Late-night talkers like Larry Wilmore’s The Nightly Show on Comedy Central and Iliza Shlesinger’s Truth and Iliza on Freeform were solid shows that couldn’t find an audience on cable channels that have lost millions of subscribers to cord-cutters. Had Stephen Colbert’s The Late Show premiered in 2015 on a cable channel rather than on CBS, which has the audience and the time to let the show find its voice, the show would have quietly disappeared after a lackluster first season instead of evolving into a sharp, daily commentary on Donald Trump’s reign of errors.

And then there’s Chelsea, Netflix’s first swing at late-night TV. Fourteen months ago, I wrote off Chelsea Handler’s hot mess of a show (which was then three months into its run) as a failure:

  • “The show is struggling to draw a sizable social media following, doesn’t generate much entertainment coverage, and hasn’t had a newsworthy interview in its three months on the air.”
  • “New episodes, which appear every Wednesday, Thursday and Friday, have an air of timeliness but seem walled off from the daily news cycle because you know that the episode you’re watching was taped at least a day ago — they post at midnight — and maybe longer.”
  • “The scale of the set makes the show cold and impersonal.
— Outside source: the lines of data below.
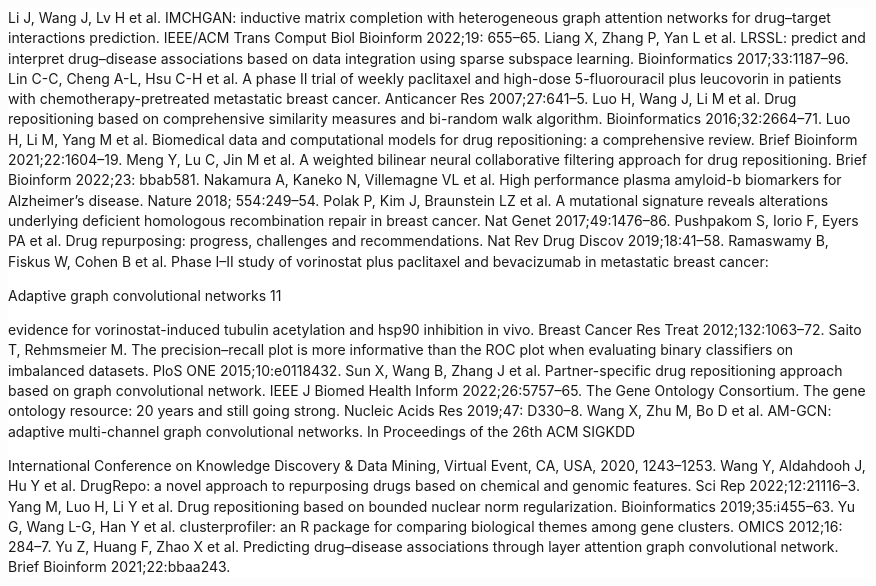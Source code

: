 Li J, Wang J, Lv H et al. IMCHGAN: inductive matrix completion with
heterogeneous graph attention networks for drug–target interactions
prediction. IEEE/ACM Trans Comput Biol Bioinform 2022;19:
655–65.
Liang X, Zhang P, Yan L et al. LRSSL: predict and interpret drug–disease associations based on data integration using sparse subspace
learning. Bioinformatics 2017;33:1187–96.
Lin C-C, Cheng A-L, Hsu C-H et al. A phase II trial of weekly paclitaxel
and high-dose 5-fluorouracil plus leucovorin in patients with
chemotherapy-pretreated metastatic breast cancer. Anticancer Res
2007;27:641–5.
Luo H, Wang J, Li M et al. Drug repositioning based on comprehensive
similarity measures and bi-random walk algorithm. Bioinformatics
2016;32:2664–71.
Luo H, Li M, Yang M et al. Biomedical data and computational models
for drug repositioning: a comprehensive review. Brief Bioinform
2021;22:1604–19.
Meng Y, Lu C, Jin M et al. A weighted bilinear neural collaborative filtering approach for drug repositioning. Brief Bioinform 2022;23:
bbab581.
Nakamura A, Kaneko N, Villemagne VL et al. High performance
plasma amyloid-b biomarkers for Alzheimer’s disease. Nature 2018;
554:249–54.
Polak P, Kim J, Braunstein LZ et al. A mutational signature reveals alterations underlying deficient homologous recombination repair in
breast cancer. Nat Genet 2017;49:1476–86.
Pushpakom S, Iorio F, Eyers PA et al. Drug repurposing: progress, challenges and recommendations. Nat Rev Drug Discov 2019;18:41–58.
Ramaswamy B, Fiskus W, Cohen B et al. Phase I–II study of vorinostat
plus paclitaxel and bevacizumab in metastatic breast cancer:


Adaptive graph convolutional networks 11



evidence for vorinostat-induced tubulin acetylation and hsp90 inhibition in vivo. Breast Cancer Res Treat 2012;132:1063–72.
Saito T, Rehmsmeier M. The precision–recall plot is more informative
than the ROC plot when evaluating binary classifiers on imbalanced
datasets. PloS ONE 2015;10:e0118432.
Sun X, Wang B, Zhang J et al. Partner-specific drug repositioning approach based on graph convolutional network. IEEE J Biomed
Health Inform 2022;26:5757–65.
The Gene Ontology Consortium. The gene ontology resource: 20
years and still going strong. Nucleic Acids Res 2019;47:
D330–8.
Wang X, Zhu M, Bo D et al. AM-GCN: adaptive multi-channel graph
convolutional networks. In Proceedings of the 26th ACM SIGKDD



International Conference on Knowledge Discovery & Data Mining,
Virtual Event, CA, USA, 2020, 1243–1253.
Wang Y, Aldahdooh J, Hu Y et al. DrugRepo: a novel approach to
repurposing drugs based on chemical and genomic features. Sci Rep
2022;12:21116–3.
Yang M, Luo H, Li Y et al. Drug repositioning based on bounded nuclear norm regularization. Bioinformatics 2019;35:i455–63.
Yu G, Wang L-G, Han Y et al. clusterprofiler: an R package for
comparing biological themes among gene clusters. OMICS 2012;16:
284–7.
Yu Z, Huang F, Zhao X et al. Predicting drug–disease associations
through layer attention graph convolutional network. Brief
Bioinform 2021;22:bbaa243.


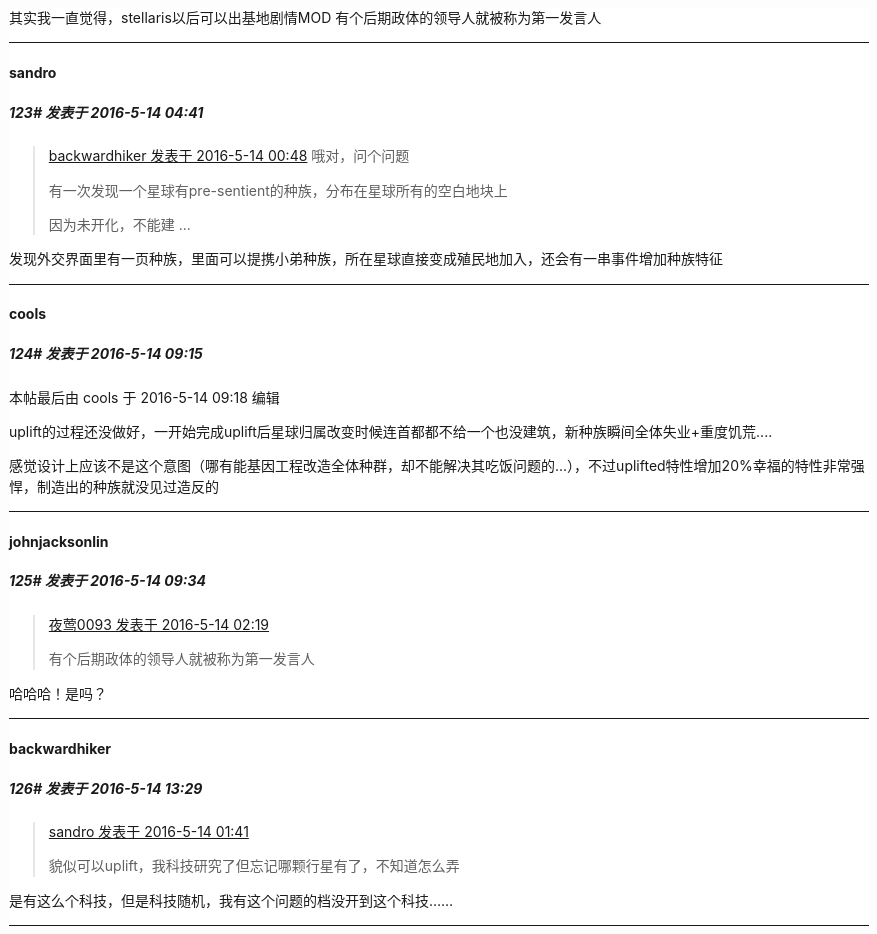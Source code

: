 其实我一直觉得，stellaris以后可以出基地剧情MOD</blockquote>
有个后期政体的领导人就被称为第一发言人


-----

####  sandro  
##### 123#       发表于 2016-5-14 04:41


<blockquote><a href="httphttps://bbs.saraba1st.com/2b/forum.php?mod=redirect&amp;amp;goto=findpost&amp;amp;pid=32422101&amp;amp;ptid=1275523" target="_blank">backwardhiker 发表于 2016-5-14 00:48</a>
哦对，问个问题

有一次发现一个星球有pre-sentient的种族，分布在星球所有的空白地块上

因为未开化，不能建 ...</blockquote>
发现外交界面里有一页种族，里面可以提携小弟种族，所在星球直接变成殖民地加入，还会有一串事件增加种族特征


-----

####  cools  
##### 124#       发表于 2016-5-14 09:15


 本帖最后由 cools 于 2016-5-14 09:18 编辑 

uplift的过程还没做好，一开始完成uplift后星球归属改变时候连首都都不给一个也没建筑，新种族瞬间全体失业+重度饥荒....

感觉设计上应该不是这个意图（哪有能基因工程改造全体种群，却不能解决其吃饭问题的...），不过uplifted特性增加20%幸福的特性非常强悍，制造出的种族就没见过造反的


-----

####  johnjacksonlin  
##### 125#       发表于 2016-5-14 09:34


<blockquote><a href="httphttps://bbs.saraba1st.com/2b/forum.php?mod=redirect&amp;goto=findpost&amp;pid=32422462&amp;ptid=1275523" target="_blank">夜莺0093 发表于 2016-5-14 02:19</a>

有个后期政体的领导人就被称为第一发言人</blockquote>
哈哈哈！是吗？


-----

####  backwardhiker  
##### 126#       发表于 2016-5-14 13:29


<blockquote><a href="httphttps://bbs.saraba1st.com/2b/forum.php?mod=redirect&amp;goto=findpost&amp;pid=32422355&amp;ptid=1275523" target="_blank">sandro 发表于 2016-5-14 01:41</a>

貌似可以uplift，我科技研究了但忘记哪颗行星有了，不知道怎么弄</blockquote>
是有这么个科技，但是科技随机，我有这个问题的档没开到这个科技……


-----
There are more sitting areas than on Downton Abbey, and Handler always seems like she’s incredibly far away from her guests.”
  • “The most effective recurring segment is when Handler has dinner with three or four other people, a set-up that she used frequently in the much better Chelsea Does series of four topical documentaries. … Handler is a better improvisational wit than she is an interviewer, and the dinner segments in both Chelsea Does and Chelsea benefit from the intimate setting.”

I’m a fan of Handler’s standup and her terrific Chelsea Does documentaries and liked her previous talk show on E!, and I hoped Chelsea would find its legs. I wrote at the end of that piece: “I hope Chelsea finds its beat and that the lack of the show’s zeitgeist uptake doesn’t discourage other streaming services from experimenting with talk shows.” I did not, however, stick around to find out.
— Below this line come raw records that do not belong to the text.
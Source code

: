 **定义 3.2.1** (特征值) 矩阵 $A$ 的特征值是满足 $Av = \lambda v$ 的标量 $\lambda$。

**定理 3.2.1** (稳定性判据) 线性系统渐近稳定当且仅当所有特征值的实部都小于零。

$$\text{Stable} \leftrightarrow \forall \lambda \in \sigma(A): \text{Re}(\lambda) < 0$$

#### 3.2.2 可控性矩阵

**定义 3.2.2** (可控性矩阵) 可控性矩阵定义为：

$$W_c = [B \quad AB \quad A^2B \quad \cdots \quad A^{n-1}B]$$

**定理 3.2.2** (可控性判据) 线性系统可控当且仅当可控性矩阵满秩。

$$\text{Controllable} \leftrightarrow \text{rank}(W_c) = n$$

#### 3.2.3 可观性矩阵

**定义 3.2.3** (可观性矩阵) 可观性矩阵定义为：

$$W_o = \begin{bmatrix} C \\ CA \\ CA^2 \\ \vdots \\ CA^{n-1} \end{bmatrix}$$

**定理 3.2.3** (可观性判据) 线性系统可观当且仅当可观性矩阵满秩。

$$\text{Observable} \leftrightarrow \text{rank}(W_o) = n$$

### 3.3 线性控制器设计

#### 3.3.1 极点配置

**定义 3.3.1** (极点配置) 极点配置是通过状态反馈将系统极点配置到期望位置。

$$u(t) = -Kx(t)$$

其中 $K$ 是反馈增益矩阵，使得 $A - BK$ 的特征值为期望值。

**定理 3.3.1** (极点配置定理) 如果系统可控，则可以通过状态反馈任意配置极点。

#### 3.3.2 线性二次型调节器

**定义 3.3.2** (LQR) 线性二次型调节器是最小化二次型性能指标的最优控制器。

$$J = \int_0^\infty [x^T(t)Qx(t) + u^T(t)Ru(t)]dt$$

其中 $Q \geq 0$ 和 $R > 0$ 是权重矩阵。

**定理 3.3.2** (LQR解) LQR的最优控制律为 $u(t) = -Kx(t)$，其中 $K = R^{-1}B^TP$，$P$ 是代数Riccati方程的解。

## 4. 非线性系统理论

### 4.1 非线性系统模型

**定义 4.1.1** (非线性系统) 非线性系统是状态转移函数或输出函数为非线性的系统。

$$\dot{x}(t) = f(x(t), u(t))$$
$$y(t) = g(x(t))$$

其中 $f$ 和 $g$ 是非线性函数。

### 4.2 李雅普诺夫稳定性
When news broke Wednesday evening that either (a) Handler was ending the show later this year to focus on political activism and other projects, or (b) Netflix had cancelled the show at the end of its second-season order — you can guess which one was Handler’s Twitter announcement and which came from The Hollywood Reporter — I had not seen a single episode of Chelsea since panning it in 2016.

Late Wednesday night and early yesterday morning, I watched a lot of Chelsea segments on Netflix and clips on YouTube and was pleasantly surprised at how much better the show had gotten.
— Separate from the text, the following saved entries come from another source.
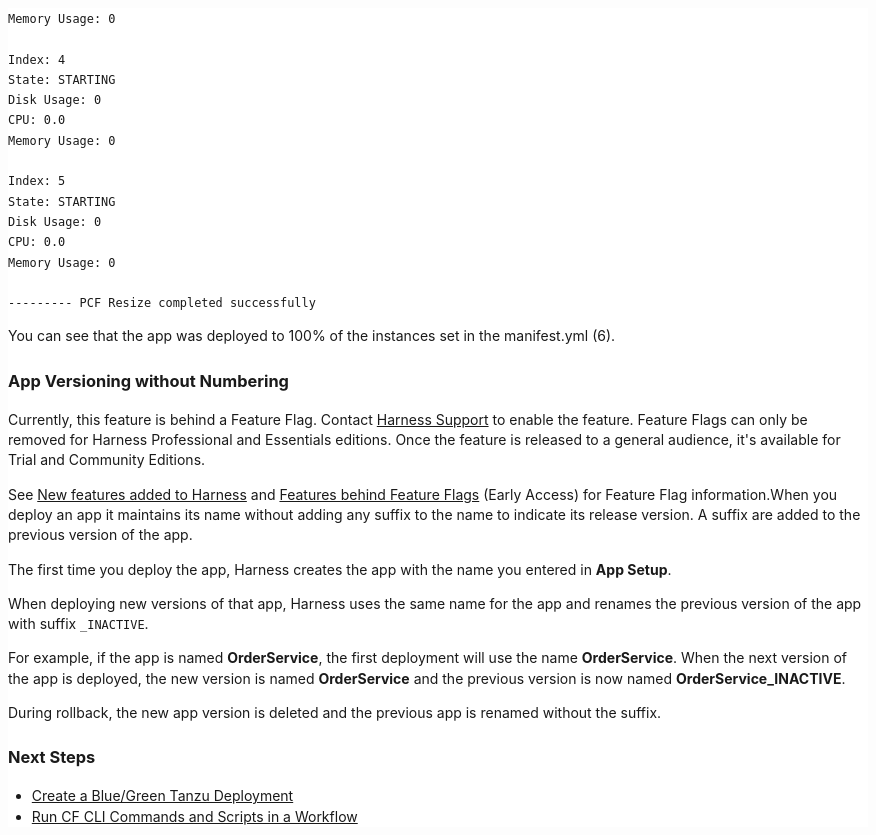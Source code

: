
 ```
Memory Usage: 0  
  
Index: 4  
State: STARTING  
Disk Usage: 0  
CPU: 0.0  
Memory Usage: 0  
  
Index: 5  
State: STARTING  
Disk Usage: 0  
CPU: 0.0  
Memory Usage: 0  
  
--------- PCF Resize completed successfully
```
You can see that the app was deployed to 100% of the instances set in the manifest.yml (6).

### App Versioning without Numbering

Currently, this feature is behind a Feature Flag. Contact [Harness Support](mailto:support@harness.io) to enable the feature. Feature Flags can only be removed for Harness Professional and Essentials editions. Once the feature is released to a general audience, it's available for Trial and Community Editions.  
  
See [New features added to Harness](https://changelog.harness.io/?categories=fix,improvement,new) and [Features behind Feature Flags](https://changelog.harness.io/?categories=early-access) (Early Access) for Feature Flag information.When you deploy an app it maintains its name without adding any suffix to the name to indicate its release version. A suffix are added to the previous version of the app.

The first time you deploy the app, Harness creates the app with the name you entered in **App Setup**.

When deploying new versions of that app, Harness uses the same name for the app and renames the previous version of the app with suffix `_INACTIVE`.

For example, if the app is named **OrderService**, the first deployment will use the name **OrderService**. When the next version of the app is deployed, the new version is named **OrderService** and the previous version is now named **OrderService\_INACTIVE**.

During rollback, the new app version is deleted and the previous app is renamed without the suffix.

### Next Steps

* [Create a Blue/Green Tanzu Deployment](create-a-blue-green-pcf-deployment.md)
* [Run CF CLI Commands and Scripts in a Workflow](run-cf-cli-commands-and-scripts-in-a-workflow.md)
  • Chunk — Handler’s dog — is still wandering the stage, which was one of the things I’ve loved all along.
  • Handler’s interviews are significantly improved, the transitions between segments are better, and the show feels both more intimate and more timely.
  • Comic Fortune Feimster has become a unique presence on the show — see the highlight reel above — playing Ann Coulter, Sarah Huckabee Sanders and Santa Claus in character bits and tagging along on field segments as an Andy Richter-like deadpan observer.
  • Netflix has recently started putting more Chelsea clips and full segments on YouTube, which would significantly improve the show’s chance to find the zeitgeist over time.

The transition from three episodes a week, which never made sense to me, to a single, hour-long episode has given the show a timelier, more appointment-like feel that has made Samantha Bee’s Full Frontal on TBS and John Oliver’s Last Week Tonight on HBO so much more impactful than a nightly show that piles up on your DVR like unopened mail. Chelsea’s move from half-hour to full-hour makes less sense given that it’s already a collection of separate segments, but that’s just about the only gripe I have about it.

If more people — myself included — had kept watching over the last two years, we would have seen the show become that much better version of itself. Well, too bad. That’s now how TV works today. If a show can’t find an audience out of the gate, it effectively disappears. If a tree falls in the woods, do it make a sound? Nobody cares.

Given how Netflix distributed Chelsea (the show is released around 3pm ET on Fridays) and how people typically watch it (one show all the way through followed by another show all the way through), the service is not very conducive to weekly appointment viewing. As best I can tell, Chelsea is the only show on Netflix here in the United States that was posting new episodes weekly.

Sarah Silverman’s I Love You, America, which premiered last week on Hulu, has a better prognosis because it’s better out of the gate than Chelsea was and because Hulu, which premieres new episodes of shows every day, does have a culture of weekly appointment viewing. Notably, Hulu is premiering new episodes of I Love You, America not just on Thursday but on Thursday night, when it can pop into your menu between episodes and give you that little dopamine pop that comes with getting something Brand New Right Now Now Now.

Netflix premiered its second talk talk show, Bill Nye Saves the World, in a full-season binge earlier this year, and that’s the way I watched it. That’s also how Netflix premiered Handler’s Chelsea Does docuseries, and I suspect it’s how Netflix will premiere its David Letterman and Carol Burnett talk-format projects in 2018. That’s what works for Netflix and part of what didn’t work for Chelsea.

Now if you’ll excuse me, I have to start watching Mindhunter while people are talking about it. It’s already a week old, and those 10 episodes are not gonna watch themselves.